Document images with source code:
────────────────────

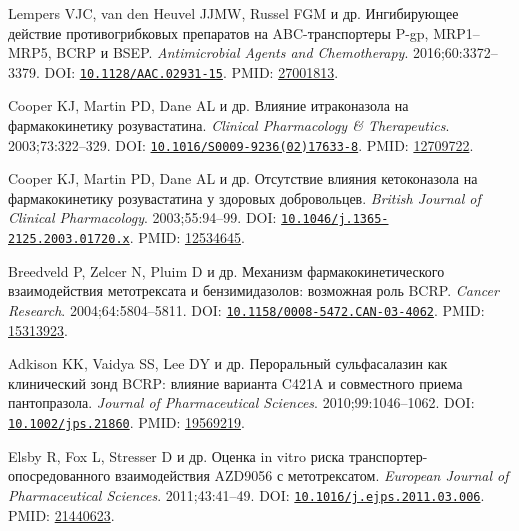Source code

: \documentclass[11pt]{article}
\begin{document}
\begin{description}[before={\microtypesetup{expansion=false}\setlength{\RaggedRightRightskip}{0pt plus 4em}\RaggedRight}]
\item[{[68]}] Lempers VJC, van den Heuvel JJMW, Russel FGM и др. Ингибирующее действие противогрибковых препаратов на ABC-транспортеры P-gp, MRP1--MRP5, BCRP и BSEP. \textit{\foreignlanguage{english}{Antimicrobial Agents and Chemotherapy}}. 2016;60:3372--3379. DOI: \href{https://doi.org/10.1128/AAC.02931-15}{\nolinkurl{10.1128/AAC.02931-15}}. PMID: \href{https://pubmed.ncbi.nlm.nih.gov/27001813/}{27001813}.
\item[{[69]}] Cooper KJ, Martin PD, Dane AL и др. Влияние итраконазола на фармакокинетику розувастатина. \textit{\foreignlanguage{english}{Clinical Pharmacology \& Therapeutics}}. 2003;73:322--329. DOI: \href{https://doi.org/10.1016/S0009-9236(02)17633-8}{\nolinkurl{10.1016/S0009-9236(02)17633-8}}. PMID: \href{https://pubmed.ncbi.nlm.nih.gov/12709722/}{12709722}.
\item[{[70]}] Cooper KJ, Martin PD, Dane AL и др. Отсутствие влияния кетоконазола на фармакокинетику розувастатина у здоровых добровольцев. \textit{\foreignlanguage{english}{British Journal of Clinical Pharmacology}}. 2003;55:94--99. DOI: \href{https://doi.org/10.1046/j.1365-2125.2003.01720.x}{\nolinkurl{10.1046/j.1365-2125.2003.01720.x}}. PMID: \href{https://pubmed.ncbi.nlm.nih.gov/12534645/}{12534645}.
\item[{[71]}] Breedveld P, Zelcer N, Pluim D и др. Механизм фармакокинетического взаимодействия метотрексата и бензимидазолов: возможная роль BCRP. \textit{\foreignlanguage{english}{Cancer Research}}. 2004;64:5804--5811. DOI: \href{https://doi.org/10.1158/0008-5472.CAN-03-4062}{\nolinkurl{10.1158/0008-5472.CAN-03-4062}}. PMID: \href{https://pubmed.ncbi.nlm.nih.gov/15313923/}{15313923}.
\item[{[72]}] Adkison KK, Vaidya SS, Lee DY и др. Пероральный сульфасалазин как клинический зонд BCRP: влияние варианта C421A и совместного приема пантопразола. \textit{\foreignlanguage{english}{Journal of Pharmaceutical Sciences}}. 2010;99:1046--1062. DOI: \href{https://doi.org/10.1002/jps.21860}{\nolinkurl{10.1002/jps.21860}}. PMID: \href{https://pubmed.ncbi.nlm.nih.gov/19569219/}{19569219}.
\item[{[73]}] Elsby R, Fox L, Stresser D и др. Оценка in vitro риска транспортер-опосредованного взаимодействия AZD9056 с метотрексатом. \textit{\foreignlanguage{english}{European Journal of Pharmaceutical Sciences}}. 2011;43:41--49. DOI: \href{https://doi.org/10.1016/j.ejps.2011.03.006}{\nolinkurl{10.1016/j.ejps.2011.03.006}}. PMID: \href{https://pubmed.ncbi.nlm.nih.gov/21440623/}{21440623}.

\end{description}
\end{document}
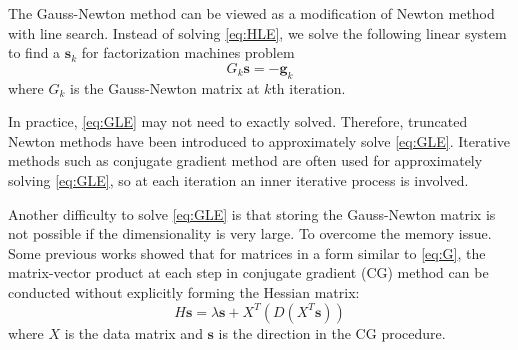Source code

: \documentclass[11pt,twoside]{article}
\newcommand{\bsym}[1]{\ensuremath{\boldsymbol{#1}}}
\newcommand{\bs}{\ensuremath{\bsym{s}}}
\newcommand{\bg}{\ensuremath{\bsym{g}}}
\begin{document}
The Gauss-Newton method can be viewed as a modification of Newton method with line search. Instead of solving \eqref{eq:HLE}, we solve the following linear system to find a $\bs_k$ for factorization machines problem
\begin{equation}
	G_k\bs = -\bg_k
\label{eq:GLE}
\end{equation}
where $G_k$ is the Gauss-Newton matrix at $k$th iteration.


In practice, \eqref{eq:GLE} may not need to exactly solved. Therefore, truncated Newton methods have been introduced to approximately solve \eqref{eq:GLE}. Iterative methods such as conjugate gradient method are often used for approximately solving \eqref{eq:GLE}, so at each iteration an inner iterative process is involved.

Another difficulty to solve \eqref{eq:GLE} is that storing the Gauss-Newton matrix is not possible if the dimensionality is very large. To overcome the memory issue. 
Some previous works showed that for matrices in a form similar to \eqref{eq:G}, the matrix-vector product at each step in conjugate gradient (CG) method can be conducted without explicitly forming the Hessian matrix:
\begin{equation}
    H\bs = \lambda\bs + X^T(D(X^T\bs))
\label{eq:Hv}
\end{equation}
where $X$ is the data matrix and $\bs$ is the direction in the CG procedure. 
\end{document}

────────────────────

> _Task to complete_:
Please state the number of lines in the data above that hold the word "where", without any other text.

> _Reply_:
2